Plain-text document sources |
= = =
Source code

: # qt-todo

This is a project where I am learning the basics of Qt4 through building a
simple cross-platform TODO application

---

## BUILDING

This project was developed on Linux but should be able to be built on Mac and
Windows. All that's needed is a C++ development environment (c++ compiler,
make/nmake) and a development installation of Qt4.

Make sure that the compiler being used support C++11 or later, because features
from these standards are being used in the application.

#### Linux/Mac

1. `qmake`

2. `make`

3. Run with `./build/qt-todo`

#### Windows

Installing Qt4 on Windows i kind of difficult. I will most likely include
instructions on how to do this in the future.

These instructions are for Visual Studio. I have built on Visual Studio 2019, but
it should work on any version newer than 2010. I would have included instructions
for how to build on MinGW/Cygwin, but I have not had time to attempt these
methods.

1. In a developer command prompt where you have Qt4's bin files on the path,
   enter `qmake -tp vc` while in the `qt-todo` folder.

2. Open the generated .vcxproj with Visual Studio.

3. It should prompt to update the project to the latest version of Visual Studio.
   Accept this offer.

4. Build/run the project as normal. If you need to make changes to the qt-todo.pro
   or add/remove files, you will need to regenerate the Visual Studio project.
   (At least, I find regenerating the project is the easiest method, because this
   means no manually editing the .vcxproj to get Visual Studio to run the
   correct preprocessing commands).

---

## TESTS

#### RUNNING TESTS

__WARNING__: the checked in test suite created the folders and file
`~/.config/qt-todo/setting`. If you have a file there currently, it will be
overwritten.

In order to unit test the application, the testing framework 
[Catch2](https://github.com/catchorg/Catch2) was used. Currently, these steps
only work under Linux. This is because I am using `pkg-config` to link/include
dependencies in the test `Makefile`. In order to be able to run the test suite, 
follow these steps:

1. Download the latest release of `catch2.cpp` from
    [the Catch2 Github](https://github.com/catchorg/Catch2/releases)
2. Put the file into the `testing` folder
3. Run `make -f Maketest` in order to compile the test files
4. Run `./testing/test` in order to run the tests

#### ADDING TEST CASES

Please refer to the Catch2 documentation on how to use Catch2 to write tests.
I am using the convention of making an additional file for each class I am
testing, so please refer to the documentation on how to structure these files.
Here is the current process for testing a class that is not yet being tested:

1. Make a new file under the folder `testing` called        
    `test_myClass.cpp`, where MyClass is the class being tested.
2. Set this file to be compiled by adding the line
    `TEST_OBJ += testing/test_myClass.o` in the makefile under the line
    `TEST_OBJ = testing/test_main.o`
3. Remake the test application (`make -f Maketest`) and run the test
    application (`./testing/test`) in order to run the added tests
= = =
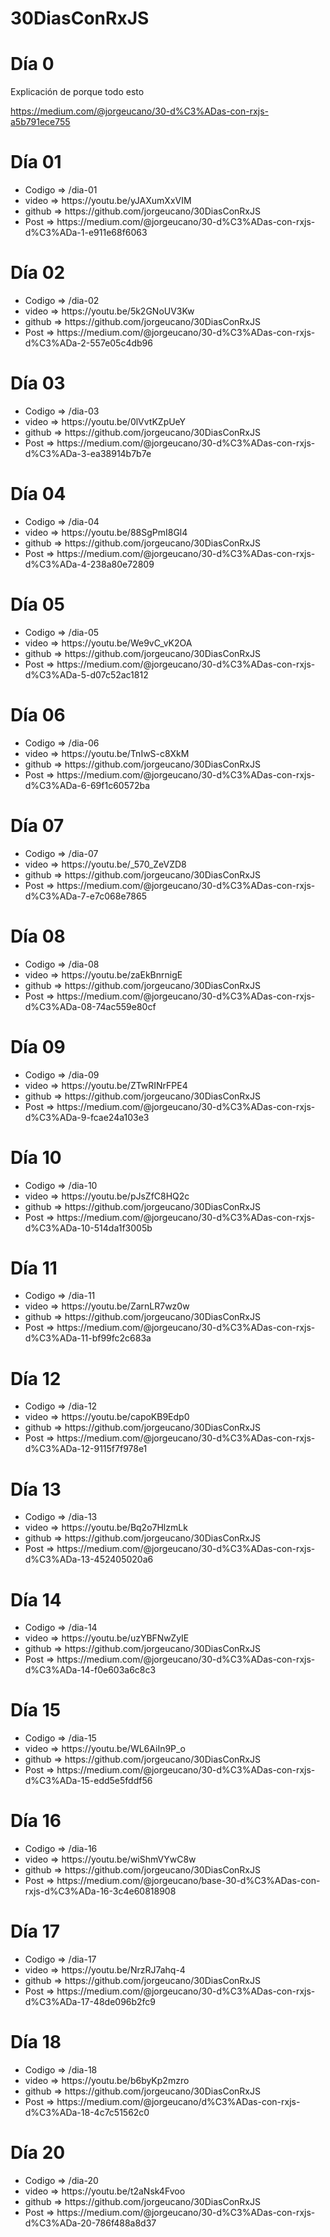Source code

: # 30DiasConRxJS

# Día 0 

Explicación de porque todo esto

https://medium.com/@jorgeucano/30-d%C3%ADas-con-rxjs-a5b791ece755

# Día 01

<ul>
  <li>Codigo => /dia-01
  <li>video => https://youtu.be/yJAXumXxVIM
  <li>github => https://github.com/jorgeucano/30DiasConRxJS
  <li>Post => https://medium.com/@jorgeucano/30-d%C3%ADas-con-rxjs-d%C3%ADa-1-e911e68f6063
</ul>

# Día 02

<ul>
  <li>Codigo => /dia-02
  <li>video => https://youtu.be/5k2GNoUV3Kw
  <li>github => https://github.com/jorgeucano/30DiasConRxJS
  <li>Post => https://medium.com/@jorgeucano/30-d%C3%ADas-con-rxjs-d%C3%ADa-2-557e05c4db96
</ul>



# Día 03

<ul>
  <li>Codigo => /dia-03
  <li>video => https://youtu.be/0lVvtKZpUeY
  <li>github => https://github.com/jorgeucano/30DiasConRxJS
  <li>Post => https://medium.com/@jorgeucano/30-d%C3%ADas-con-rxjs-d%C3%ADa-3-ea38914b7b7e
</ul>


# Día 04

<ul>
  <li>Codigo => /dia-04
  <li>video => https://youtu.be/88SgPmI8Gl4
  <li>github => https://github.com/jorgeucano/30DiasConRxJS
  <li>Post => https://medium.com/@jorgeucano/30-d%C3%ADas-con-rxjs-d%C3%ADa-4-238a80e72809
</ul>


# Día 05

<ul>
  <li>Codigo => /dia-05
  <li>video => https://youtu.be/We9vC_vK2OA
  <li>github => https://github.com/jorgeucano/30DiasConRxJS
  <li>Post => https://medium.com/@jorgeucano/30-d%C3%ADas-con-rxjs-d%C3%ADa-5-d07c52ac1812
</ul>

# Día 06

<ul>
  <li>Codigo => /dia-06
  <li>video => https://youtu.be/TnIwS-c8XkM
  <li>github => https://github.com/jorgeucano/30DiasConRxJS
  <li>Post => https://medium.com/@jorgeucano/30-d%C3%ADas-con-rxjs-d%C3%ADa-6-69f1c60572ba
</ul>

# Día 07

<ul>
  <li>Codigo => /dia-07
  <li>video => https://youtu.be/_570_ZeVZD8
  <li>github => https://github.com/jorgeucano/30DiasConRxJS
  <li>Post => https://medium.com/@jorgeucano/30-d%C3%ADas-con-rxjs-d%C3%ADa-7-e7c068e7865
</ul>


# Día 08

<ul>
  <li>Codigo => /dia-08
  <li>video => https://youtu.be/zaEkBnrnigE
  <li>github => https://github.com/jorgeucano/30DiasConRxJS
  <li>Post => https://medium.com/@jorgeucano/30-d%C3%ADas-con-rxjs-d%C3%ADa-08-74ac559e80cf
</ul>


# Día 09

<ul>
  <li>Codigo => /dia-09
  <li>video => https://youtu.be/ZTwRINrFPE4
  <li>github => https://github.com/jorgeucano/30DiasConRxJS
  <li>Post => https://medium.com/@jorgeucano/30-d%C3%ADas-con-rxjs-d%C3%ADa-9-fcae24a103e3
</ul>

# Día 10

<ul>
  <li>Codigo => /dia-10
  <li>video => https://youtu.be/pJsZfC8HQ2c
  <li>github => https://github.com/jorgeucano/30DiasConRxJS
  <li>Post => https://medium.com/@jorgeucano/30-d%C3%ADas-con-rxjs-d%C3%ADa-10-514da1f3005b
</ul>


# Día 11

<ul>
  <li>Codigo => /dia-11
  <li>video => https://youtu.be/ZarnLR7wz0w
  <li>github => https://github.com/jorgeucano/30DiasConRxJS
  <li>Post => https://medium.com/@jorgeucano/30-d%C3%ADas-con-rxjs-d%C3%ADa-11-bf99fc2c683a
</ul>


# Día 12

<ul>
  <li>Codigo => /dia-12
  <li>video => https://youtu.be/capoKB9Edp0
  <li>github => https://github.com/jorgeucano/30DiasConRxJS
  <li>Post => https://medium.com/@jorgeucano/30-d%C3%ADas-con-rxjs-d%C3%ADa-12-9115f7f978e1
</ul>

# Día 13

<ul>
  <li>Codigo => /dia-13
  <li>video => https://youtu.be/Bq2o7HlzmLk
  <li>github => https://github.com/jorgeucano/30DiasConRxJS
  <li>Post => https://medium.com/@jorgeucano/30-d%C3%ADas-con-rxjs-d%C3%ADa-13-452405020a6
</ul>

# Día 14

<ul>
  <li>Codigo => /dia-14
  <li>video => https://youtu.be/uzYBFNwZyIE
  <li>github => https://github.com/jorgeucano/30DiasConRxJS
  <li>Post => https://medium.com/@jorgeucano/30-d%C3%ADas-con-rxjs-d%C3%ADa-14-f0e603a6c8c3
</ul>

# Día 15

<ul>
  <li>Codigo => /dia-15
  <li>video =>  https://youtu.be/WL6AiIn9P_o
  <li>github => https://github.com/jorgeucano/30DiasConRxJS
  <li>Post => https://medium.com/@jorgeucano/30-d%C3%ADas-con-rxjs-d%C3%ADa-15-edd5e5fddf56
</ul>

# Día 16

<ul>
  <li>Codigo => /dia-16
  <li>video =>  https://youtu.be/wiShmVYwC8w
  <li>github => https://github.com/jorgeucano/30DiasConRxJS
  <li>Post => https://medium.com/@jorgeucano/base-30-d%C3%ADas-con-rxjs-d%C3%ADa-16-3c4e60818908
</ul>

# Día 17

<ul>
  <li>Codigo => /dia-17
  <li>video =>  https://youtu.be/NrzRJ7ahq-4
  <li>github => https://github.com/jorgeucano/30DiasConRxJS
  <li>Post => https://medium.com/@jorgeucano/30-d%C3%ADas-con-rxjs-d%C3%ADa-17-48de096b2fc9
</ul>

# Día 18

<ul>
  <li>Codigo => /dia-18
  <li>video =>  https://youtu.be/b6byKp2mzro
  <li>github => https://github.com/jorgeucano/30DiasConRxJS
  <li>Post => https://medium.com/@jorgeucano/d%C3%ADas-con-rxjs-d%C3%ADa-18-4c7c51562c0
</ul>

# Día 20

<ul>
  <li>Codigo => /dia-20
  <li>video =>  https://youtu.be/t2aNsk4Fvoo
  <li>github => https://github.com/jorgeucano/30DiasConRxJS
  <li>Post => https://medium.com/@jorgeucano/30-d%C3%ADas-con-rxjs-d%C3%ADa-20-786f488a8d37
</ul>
= = =
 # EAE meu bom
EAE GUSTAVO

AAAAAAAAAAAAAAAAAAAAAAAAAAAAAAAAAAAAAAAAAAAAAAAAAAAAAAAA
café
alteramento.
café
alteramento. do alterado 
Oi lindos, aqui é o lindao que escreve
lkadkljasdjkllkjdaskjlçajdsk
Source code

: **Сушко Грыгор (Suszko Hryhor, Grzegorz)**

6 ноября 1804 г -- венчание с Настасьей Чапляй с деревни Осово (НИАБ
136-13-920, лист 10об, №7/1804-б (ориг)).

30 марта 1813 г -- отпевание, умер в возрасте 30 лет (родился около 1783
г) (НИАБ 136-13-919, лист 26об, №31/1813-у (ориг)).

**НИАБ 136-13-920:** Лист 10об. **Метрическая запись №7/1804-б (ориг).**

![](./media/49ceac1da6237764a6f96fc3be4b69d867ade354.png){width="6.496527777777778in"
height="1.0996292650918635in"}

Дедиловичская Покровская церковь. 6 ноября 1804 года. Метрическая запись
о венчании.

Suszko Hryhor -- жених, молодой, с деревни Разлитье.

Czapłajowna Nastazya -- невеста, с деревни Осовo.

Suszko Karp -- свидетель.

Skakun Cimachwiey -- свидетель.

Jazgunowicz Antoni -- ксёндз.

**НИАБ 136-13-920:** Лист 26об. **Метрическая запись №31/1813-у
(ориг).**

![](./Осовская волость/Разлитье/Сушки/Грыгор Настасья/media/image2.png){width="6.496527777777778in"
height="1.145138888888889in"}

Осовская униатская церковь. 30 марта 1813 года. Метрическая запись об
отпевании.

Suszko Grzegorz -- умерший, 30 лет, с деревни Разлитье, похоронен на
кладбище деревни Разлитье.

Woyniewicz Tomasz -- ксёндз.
= = =
TASK STATEMENT |
Tally the lines in the data that contain the string "года". Report only the total.

ANSWER SPACE |
2